Esercizio provvisorio
e blocco dell’Iva
Sogno di mezza estate

Il black out politico fa fare un sogno proibito di mezza estate a chi considera prioritario, senza se e senza ma, rimettere sotto controllo i conti pubblici italiani. Un sogno talmente proibito che è inconfessabile, e certamente nessun politico farà proprio: prima di tutto sbloccare la clausola di salvaguardia Iva, e in secondo luogo far andare il bilancio dello Stato in esercizio provvisorio il 31 dicembre. Due mosse che hanno il vantaggio di non essere prese da nessuno: intervengono in automatico. Basta lasciar scorrere il tempo, e dire che è colpa di altri, in particolare di chi ha creato la crisi, se non si può provvedere diversamente. Due mosse non certo indolori, intendiamoci, anzi - specie la prima - devastanti per il settore commerciale, come denunciano Confcommercio e Confesercenti.

Ma è pur vero che il meccanismo Iva prima o poi dovrà essere sbloccato, perché è una specie di valanga. Inizialmente di pochi miliardi, vale oggi, otto anni dopo, 23 miliardi, e nel 2020 salirà di altri 5, e così via. Gravare i consumi di 23 miliardi è chiaramente un problema insostenibile sia per gli acquirenti che per gli esercenti. Questi ultimi vivono già una crisi quasi esistenziale perché schiacciati dall’aumento degli affitti nei centri storici (fuori ci sono i centri commerciali) e dall’e-commerce.

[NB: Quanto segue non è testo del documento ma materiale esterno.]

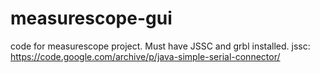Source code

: # measurescope-gui
code for measurescope project. Must have JSSC and grbl installed.
jssc: https://code.google.com/archive/p/java-simple-serial-connector/
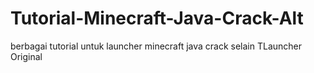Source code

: # Tutorial-Minecraft-Java-Crack-Alt
berbagai tutorial untuk launcher minecraft java crack selain TLauncher Original
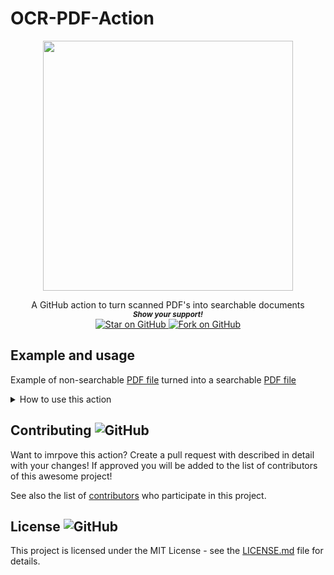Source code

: # OCR-PDF-Action

<p align="center">
  <img height="400" src="https://capsule-render.vercel.app/api?type=waving&color=03a9f4&height=300&section=header&text=OCR PDF Action&fontSize=60&fontColor=ffffff&animation=fadeIn&fontAlignY=38&desc=Created by github.com/MarketingPipeline &descAlignY=51&descAlign=50" />
</p>
<div align="center">
A GitHub action to turn scanned PDF's into searchable documents
  
  
   <br>
  <small> <b><i>Show your support!</i> </b></small>
  <br>
   <a href="https://github.com/MarketingPipeline/OCR-PDF-Action">
    <img title="Star on GitHub" src="https://img.shields.io/github/stars/MarketingPipeline/OCR-PDF-Action.svg?style=social&label=Star">
  </a>
  <a href="https://github.com/MarketingPipeline/OCR-PDF-Action/fork">
    <img title="Fork on GitHub" src="https://img.shields.io/github/forks/MarketingPipeline/OCR-PDF-Action.svg?style=social&label=Fork">
  </a>
   </p>  
 </div>



	

## Example and usage

Example of non-searchable [PDF file](.github/example_pdfs/Non-text-searchable.pdf) turned into a searchable [PDF file](.github/example_pdfs/output_searchable.pdf)


<details>
<summary>How to use this action</summary>
<br><br>     


<details>
<summary>Workflow Example(s) / Usage </summary>

<br><br>

<details>
<summary> View Example <b>Workflow Usage</b></summary> 
<br><br>

    - uses: actions/checkout@v2
    - uses: MarketingPipeline/OCR-PDF-Action@main
      with:
        # Define the input & output PDF file paths.
        input_file: .github/example_pdfs/Non-text-searchable.pdf
        output_file: .github/example_pdfs/output_searchable.pdf
        
    - name: Commit and Push PDF File
      run: |
         git config --global user.name "github-actions[bot]"
         git config --global user.email "41898282+github-actions[bot]@users.noreply.github.com"
         git add -A
         git commit -m "Added OCR PDF"
         git push
         
</details>

<br>

Example [workflow file](.github/workflows/example_workflow.yaml)         

</details>

<br>

### Workflow Options:


<table>
            <tr>
              <th>Inputs</th>
              <th>Meaning</th>
              <th>Default</th>
	      <th>Required</th>	    	    
            </tr>
            <tr>
              <td>input_file</td>
              <td>The file path to the input PDF</td>
              <td><code>undefined</code></td>
	      <td>Yes</td>	    
            </tr>         
	 <tr>
              <td>output_file</td>
              <td>The path to put the output PDF file</td>
              <td><code>undefined</code></td>
	      <td>Yes</td>	    
            </tr>         
	</table>         
	
<b><i>Note:</b></i> The output folder MUST exist.
	


<br><br>

</details>


</details>


## Contributing ![GitHub](https://img.shields.io/github/contributors/MarketingPipeline/OCR-PDF-Action)

Want to imrpove this action? Create a pull request with described in detail with your changes! If approved you will be added to the list of contributors of this awesome project!

See also the list of
[contributors](https://github.com/MarketingPipeline/OCR-PDF-Action/graphs/contributors) who
participate in this project.

## License ![GitHub](https://img.shields.io/github/license/MarketingPipeline/OCR-PDF-Action)

This project is licensed under the MIT License - see the
[LICENSE.md](https://github.com/MarketingPipeline/OCR-PDF-Action/blob/main/LICENSE) file for
details.
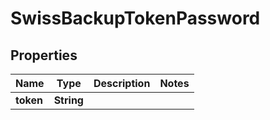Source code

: 

# SwissBackupTokenPassword


## Properties

| Name | Type | Description | Notes |
|------------ | ------------- | ------------- | -------------|
|**token** | **String** |  |  |



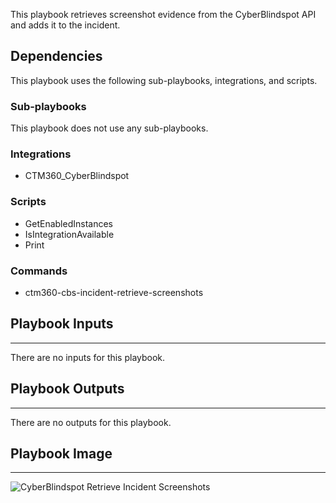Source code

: This playbook retrieves screenshot evidence from the CyberBlindspot API and adds it to the incident.

## Dependencies

This playbook uses the following sub-playbooks, integrations, and scripts.

### Sub-playbooks

This playbook does not use any sub-playbooks.

### Integrations

* CTM360_CyberBlindspot

### Scripts

* GetEnabledInstances
* IsIntegrationAvailable
* Print

### Commands

* ctm360-cbs-incident-retrieve-screenshots

## Playbook Inputs

---
There are no inputs for this playbook.

## Playbook Outputs

---
There are no outputs for this playbook.

## Playbook Image

---

![CyberBlindspot Retrieve Incident Screenshots](../doc_files/CyberBlindspot_Retrieve_Incident_Screenshots.png)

Ne soffrirebbero anche settori come la ristorazione e il turismo, nonché in generale i servizi, che non sono stretti da questa tenaglia ma hanno problemi di credito e di costo del lavoro. E a macchia d’olio coinvolgerebbe manifattura e artigianato. È il costo dell’effetto composto di una gestione dell’economia portata avanti mettendoci una pezza all’anno. Con la differenza che all’inizio la copertura ha effettivamente attinto a tagli, ed ha dunque avuto un effetto in parte virtuoso, ma poi ha fatto ricorso a coperture a debito. Dopo otto anni e cinque governi è ormai questione prioritaria per qualsiasi esecutivo futuro, ma siamo in tempi in cui la questione consenso da fisiologica è diventata una ossessione, togliendo respiro a politiche di lungo termine, quelle che distinguono uno statista da un politicante che chiama numerini le regole inesorabili dell’economia. Certamente, chiunque dovesse guidare il Paese con un minimo di senso di responsabilità dovrebbe prendere in mano la questione e infatti anche nelle retrovie della crisi politica attuale, si sussurra di interventi parziali, di ristrutturazione delle aliquote o di proroga di qualche mese del blocco. Ma è elementare constatare che se ogni anno si deve impostare una politica di bilancio partendo da -23 o -28 miliardi, spazio per qualunque altra cosa non ce n’è, e far debiti all’infinito non è possibile. Per il 2020 bisognerebbe reperire almeno 40 miliardi. Altro che riduzione delle tasse.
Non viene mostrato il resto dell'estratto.